Answer
The critical points are points in the $y$-axis. Hence, there are infinitely many critical points.
The minimum value of $f$ is $0$.
$f$ does not have any local maxima.
Work Step by Step
We have a function of two variables: $f\left( {x,y} \right) = {x^2}$.
The partial derivatives are
${f_x} = 2x$, ${\ \ \ }$ ${f_y} = 0$
${f_{xx}} = 2$, ${\ \ }$ ${f_{yy}} = 0$, ${\ \ }$ ${f_{xy}} = 0$
To find the critical points we solve the equations ${f_x} = 0$ and ${f_y} = 0$:
${f_x} = 2x = 0$, ${\ \ \ }$ ${f_y} = 0$
The solution is $x=0$ and $y \in \mathbb{R}$. Thus, the critical points are points in the $y$-axis.
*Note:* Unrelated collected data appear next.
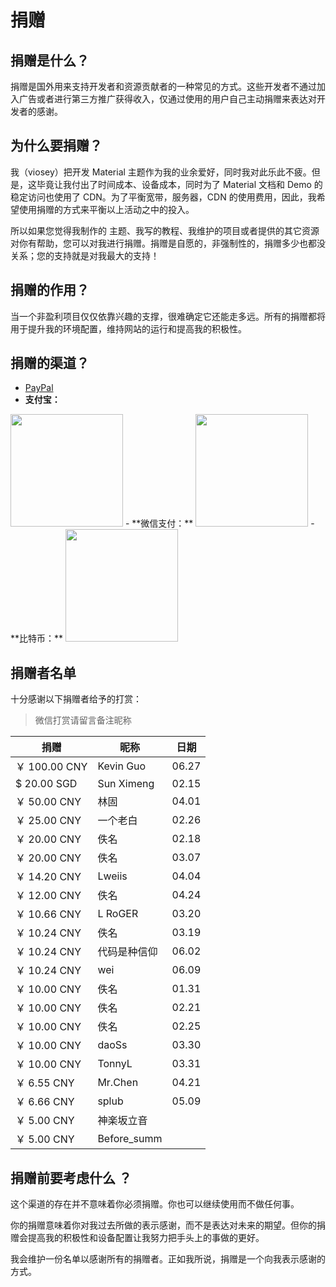 # 捐赠

## 捐赠是什么？

捐赠是国外用来支持开发者和资源贡献者的一种常见的方式。这些开发者不通过加入广告或者进行第三方推广获得收入，仅通过使用的用户自己主动捐赠来表达对开发者的感谢。

## 为什么要捐赠？

我（viosey）把开发 Material 主题作为我的业余爱好，同时我对此乐此不疲。但是，这毕竟让我付出了时间成本、设备成本，同时为了 Material 文档和 Demo 的稳定访问也使用了 CDN。为了平衡宽带，服务器，CDN 的使用费用，因此，我希望使用捐赠的方式来平衡以上活动之中的投入。

所以如果您觉得我制作的 主题、我写的教程、我维护的项目或者提供的其它资源对你有帮助，您可以对我进行捐赠。捐赠是自愿的，非强制性的，捐赠多少也都没关系；您的支持就是对我最大的支持！

## 捐赠的作用？

当一个非盈利项目仅仅依靠兴趣的支撑，很难确定它还能走多远。所有的捐赠都将用于提升我的环境配置，维持网站的运行和提高我的积极性。 

## 捐赠的渠道？

- [PayPal](https://www.paypal.me/viosey)
- **支付宝：**
<img src="/images/donate/AliPayQR.png" width="180px" height="180px">
- **微信支付：**
<img src="/images/donate/WeChanQR.png" width="180px" height="180px">
- **比特币：**
<img src="/images/donate/BTCQR.png" width="180px" height="180px">

## 捐赠者名单

十分感谢以下捐赠者给予的打赏：
>微信打赏请留言备注昵称

| 捐赠 | 昵称 | 日期 |
| ---- | --- | ---- |
| ￥ 100.00 CNY | Kevin Guo | 06.27 |
| $ 20.00 SGD | Sun Ximeng | 02.15 |
| ￥ 50.00 CNY | 林固 | 04.01 |
| ￥ 25.00 CNY | 一个老白 | 02.26 |
| ￥ 20.00 CNY | 佚名 | 02.18 |
| ￥ 20.00 CNY | 佚名 | 03.07 |
| ￥ 14.20 CNY | Lweiis | 04.04 |
| ￥ 12.00 CNY | 佚名 | 04.24 |
| ￥ 10.66 CNY | L RoGER | 03.20 |
| ￥ 10.24 CNY | 佚名 | 03.19 |
| ￥ 10.24 CNY | 代码是种信仰 | 06.02 |
| ￥ 10.24 CNY | wei | 06.09 |
| ￥ 10.00 CNY | 佚名 | 01.31 |
| ￥ 10.00 CNY | 佚名 | 02.21 |
| ￥ 10.00 CNY | 佚名 | 02.25 |
| ￥ 10.00 CNY | daoSs | 03.30 |
| ￥ 10.00 CNY | TonnyL | 03.31 |
| ￥ 6.55 CNY | Mr.Chen | 04.21 |
| ￥ 6.66 CNY | splub | 05.09 |
| ￥ 5.00 CNY | 神楽坂立音 |
| ￥ 5.00 CNY | Before_summ |

## 捐赠前要考虑什么 ？

这个渠道的存在并不意味着你必须捐赠。你也可以继续使用而不做任何事。

你的捐赠意味着你对我过去所做的表示感谢，而不是表达对未来的期望。但你的捐赠会提高我的积极性和设备配置让我努力把手头上的事做的更好。

我会维护一份名单以感谢所有的捐赠者。正如我所说，捐赠是一个向我表示感谢的方式。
Hence, there are infinitely many critical points.
The discriminant $D$ is $D = {f_{xx}}{f_{yy}} - {f_{xy}}^2 = 0$. Therefore, by Theorem 2, the Second Derivative Test fails for all of them.
Since ${x^2} \ge 0$, the minimum value of $f$ is $0$.
Since $D=0$ and ${f_{xx}} > 0$, by Theorem 2, $f$ does not have any local maxima.